I would say to besure you have visited the college and talk to professors, students and other staff there to really get a feel for what the college is really about. Also, make sure you understand the morals and rules of the university, that way if you have any strong disagreements, then it won't be a surprise to you once you get there.
Choose a college with great professors who will be able to help you out upon graduation. Make contacts!
I would explore other options and not wait until the last minute to make a decision. I waited until the last minute to make my decision. so just try to explore options and make sure the student really goes to college for what they want to persue.
Know what you want to do, know who you are and what you like, and know what makes you happy. Chances are that will all change, but knowing that will help you find the right school for you. And apply to more than one school, we don't all get lucky like me.
Finding a college is always difficult because it's a new phase of life. There are many pricing issues I have with my school, but at the end of the day, I enjoy the environment and am being successfully prepared for my career. It's not perfect, but then again, no college is perfect. Finding one where you enjoy the environment and will be prepared for your career are the most important aspects.

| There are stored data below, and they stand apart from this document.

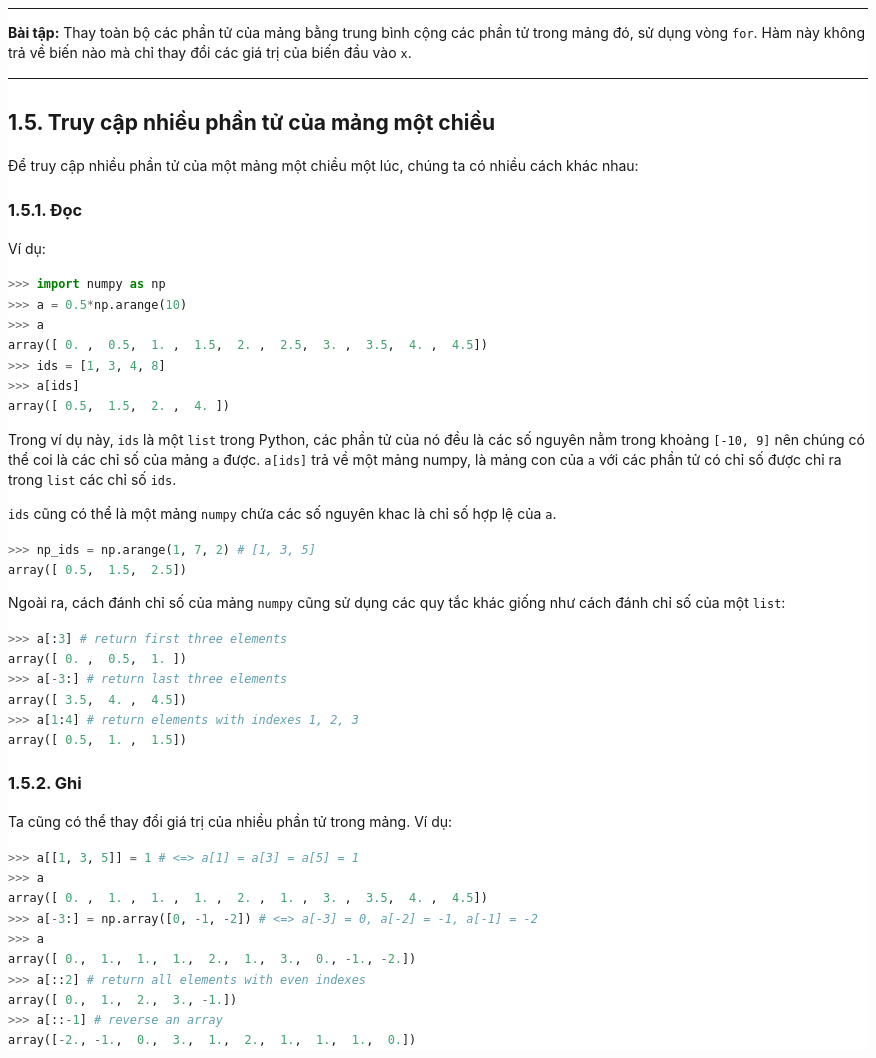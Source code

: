 ------- 

**Bài tập:** Thay toàn bộ các phần tử của mảng bằng trung bình cộng các phần tử trong mảng đó, sử dụng vòng `for`. Hàm này không trả về 
biến nào mà chỉ thay đổi các giá trị của biến đầu vào `x`.

-------

<a name="-truy-cap-nhieu-phan-tu-cua-mang-mot-chieu"></a>

## 1.5. Truy cập nhiều phần tử của mảng một chiều 

Để truy cập nhiều phần tử của một mảng một chiều một lúc, chúng ta có nhiều cách khác nhau:

<a name="-doc"></a>

### 1.5.1. Đọc
Ví dụ:
```python
>>> import numpy as np
>>> a = 0.5*np.arange(10)
>>> a
array([ 0. ,  0.5,  1. ,  1.5,  2. ,  2.5,  3. ,  3.5,  4. ,  4.5])
>>> ids = [1, 3, 4, 8]
>>> a[ids]
array([ 0.5,  1.5,  2. ,  4. ])
```
Trong ví dụ này, `ids` là một `list` trong Python, các phần tử của nó đều là các số nguyên nằm trong khoảng `[-10, 9]` nên chúng có thể coi là các chỉ số của mảng `a` được. 
`a[ids]` trả về một mảng numpy, là mảng con của `a` với các phần tử có chỉ số được chỉ ra trong `list` các chỉ số `ids`. 

`ids` cũng có thể là một mảng `numpy` chứa các số nguyên khac là chỉ số hợp lệ của `a`. 
```python
>>> np_ids = np.arange(1, 7, 2) # [1, 3, 5]
array([ 0.5,  1.5,  2.5])
```

Ngoài ra, cách đánh chỉ số của mảng `numpy` cũng sử dụng các quy tắc khác giống như cách đánh chỉ số của một `list`:
```python
>>> a[:3] # return first three elements
array([ 0. ,  0.5,  1. ])
>>> a[-3:] # return last three elements
array([ 3.5,  4. ,  4.5])
>>> a[1:4] # return elements with indexes 1, 2, 3 
array([ 0.5,  1. ,  1.5])
```

<a name="-ghi"></a>

### 1.5.2. Ghi 
Ta cũng có thể thay đổi giá trị của nhiều phần tử trong mảng. Ví dụ: 
```python
>>> a[[1, 3, 5]] = 1 # <=> a[1] = a[3] = a[5] = 1
>>> a
array([ 0. ,  1. ,  1. ,  1. ,  2. ,  1. ,  3. ,  3.5,  4. ,  4.5])
>>> a[-3:] = np.array([0, -1, -2]) # <=> a[-3] = 0, a[-2] = -1, a[-1] = -2
>>> a
array([ 0.,  1.,  1.,  1.,  2.,  1.,  3.,  0., -1., -2.])
>>> a[::2] # return all elements with even indexes 
array([ 0.,  1.,  2.,  3., -1.])
>>> a[::-1] # reverse an array 
array([-2., -1.,  0.,  3.,  1.,  2.,  1.,  1.,  1.,  0.])
```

Also, don't be decieved by the admissions team. Their job is to make things look flawless, but most of the time the only time they're caught walking around campus is when they're giving tours. So how in the world can they expect to tell prospective students about the "real" campus. It's fake.
Instead, I highly suggest you talk with a variety of students and take all their views of the college in perspective. Look for bits and peices about each students views that match yours. Don't cross off students with bad attitudes about the campus, because that could be you soon enough. Take their advice seriously. They're better witnesses than the admissions councelors.
I would encourage parents and students to visit colleges they are interested in, and attend one in which the students seem to love the school they are going to and are having a great experience. Chances are, if the students seem to love their school, you will too.
It is also important to take into consideration the degree in which you want to study, if the school has that program, and if it is well known and recognized.
Religious affiliation was a big factor for me, but isn't a factor at all for some students. I wanted to go to a school that taught what I believed, but also presented me with other views I could learn about. I knew by going to that school that I would be supported and uplifted in my Christianity, and not persecuted. I could learn about my field of study through a Christian worldview. I would encourage parents and students to take religious affiliation into consideration.
In order to make the most out of his/her college experience, I would encourage the student to always have a good attitude, and persevere in school academically, socially, and emotionally throughout his/her college years.
You'll make good friends anywhere you go. Choose a school that fits your best academically and socially.